### Description of the task
From the data below, repeat exactly the lines from the line with "<strong>Other features include:</strong>" to the line with "password based key", both included.
Excerpted data below:
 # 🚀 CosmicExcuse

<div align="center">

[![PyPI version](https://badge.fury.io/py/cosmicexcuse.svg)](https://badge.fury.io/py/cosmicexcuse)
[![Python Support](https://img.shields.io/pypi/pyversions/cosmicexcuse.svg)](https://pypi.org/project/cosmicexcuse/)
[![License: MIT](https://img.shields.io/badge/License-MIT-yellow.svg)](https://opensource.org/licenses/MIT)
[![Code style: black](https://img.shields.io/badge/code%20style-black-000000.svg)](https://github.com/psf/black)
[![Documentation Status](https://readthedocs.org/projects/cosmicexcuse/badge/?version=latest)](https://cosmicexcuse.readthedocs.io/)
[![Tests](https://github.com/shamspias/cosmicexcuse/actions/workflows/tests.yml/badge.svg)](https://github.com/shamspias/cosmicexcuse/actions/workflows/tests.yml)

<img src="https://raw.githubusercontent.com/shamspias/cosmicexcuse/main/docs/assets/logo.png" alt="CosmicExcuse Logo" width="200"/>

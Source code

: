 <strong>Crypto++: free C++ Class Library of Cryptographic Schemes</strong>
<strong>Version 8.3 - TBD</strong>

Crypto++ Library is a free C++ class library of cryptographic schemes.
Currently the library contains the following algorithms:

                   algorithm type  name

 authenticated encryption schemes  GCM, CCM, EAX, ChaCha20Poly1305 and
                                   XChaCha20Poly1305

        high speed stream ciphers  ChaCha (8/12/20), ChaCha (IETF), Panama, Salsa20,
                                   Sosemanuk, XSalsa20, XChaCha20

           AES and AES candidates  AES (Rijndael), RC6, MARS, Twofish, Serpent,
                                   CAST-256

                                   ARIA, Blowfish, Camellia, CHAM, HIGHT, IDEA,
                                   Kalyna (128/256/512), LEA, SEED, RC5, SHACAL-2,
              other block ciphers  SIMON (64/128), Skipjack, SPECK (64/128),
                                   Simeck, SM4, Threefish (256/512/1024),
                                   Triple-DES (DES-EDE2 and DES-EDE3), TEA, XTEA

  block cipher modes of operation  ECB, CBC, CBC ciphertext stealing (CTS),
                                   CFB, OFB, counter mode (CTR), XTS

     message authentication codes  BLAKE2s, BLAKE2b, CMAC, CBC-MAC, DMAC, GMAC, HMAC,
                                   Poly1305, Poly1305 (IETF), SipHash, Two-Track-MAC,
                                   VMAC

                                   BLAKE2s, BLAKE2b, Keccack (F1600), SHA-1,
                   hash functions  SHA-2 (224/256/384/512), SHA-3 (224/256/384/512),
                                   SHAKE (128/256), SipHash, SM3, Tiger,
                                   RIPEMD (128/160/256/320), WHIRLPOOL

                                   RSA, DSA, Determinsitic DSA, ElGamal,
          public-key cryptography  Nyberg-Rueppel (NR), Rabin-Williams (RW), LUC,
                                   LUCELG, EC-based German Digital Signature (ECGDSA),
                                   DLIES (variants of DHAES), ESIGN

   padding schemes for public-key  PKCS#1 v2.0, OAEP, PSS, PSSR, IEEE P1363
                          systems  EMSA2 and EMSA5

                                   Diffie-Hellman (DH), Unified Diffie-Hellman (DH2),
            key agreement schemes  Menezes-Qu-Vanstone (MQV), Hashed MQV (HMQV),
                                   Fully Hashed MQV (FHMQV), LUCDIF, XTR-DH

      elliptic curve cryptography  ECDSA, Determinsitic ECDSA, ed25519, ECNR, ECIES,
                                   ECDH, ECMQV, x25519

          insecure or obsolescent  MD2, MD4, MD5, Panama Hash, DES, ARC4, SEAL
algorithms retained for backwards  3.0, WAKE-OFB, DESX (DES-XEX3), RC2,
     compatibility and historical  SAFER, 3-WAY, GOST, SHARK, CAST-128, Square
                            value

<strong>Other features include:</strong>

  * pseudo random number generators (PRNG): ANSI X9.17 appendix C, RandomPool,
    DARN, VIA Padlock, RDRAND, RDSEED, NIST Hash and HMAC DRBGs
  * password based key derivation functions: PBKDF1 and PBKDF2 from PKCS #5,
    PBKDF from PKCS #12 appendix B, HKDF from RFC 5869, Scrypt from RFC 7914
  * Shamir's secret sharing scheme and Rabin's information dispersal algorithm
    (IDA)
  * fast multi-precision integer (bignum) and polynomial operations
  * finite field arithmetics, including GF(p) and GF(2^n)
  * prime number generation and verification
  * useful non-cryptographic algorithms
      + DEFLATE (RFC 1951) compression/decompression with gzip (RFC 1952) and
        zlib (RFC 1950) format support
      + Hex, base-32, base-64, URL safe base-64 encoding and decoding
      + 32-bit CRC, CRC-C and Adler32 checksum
End of Excerpted data.
### Answer for this exercise
<strong>Other features include:</strong>

  * pseudo random number generators (PRNG): ANSI X9.17 appendix C, RandomPool,
    DARN, VIA Padlock, RDRAND, RDSEED, NIST Hash and HMAC DRBGs
  * password based key derivation functions: PBKDF1 and PBKDF2 from PKCS #5,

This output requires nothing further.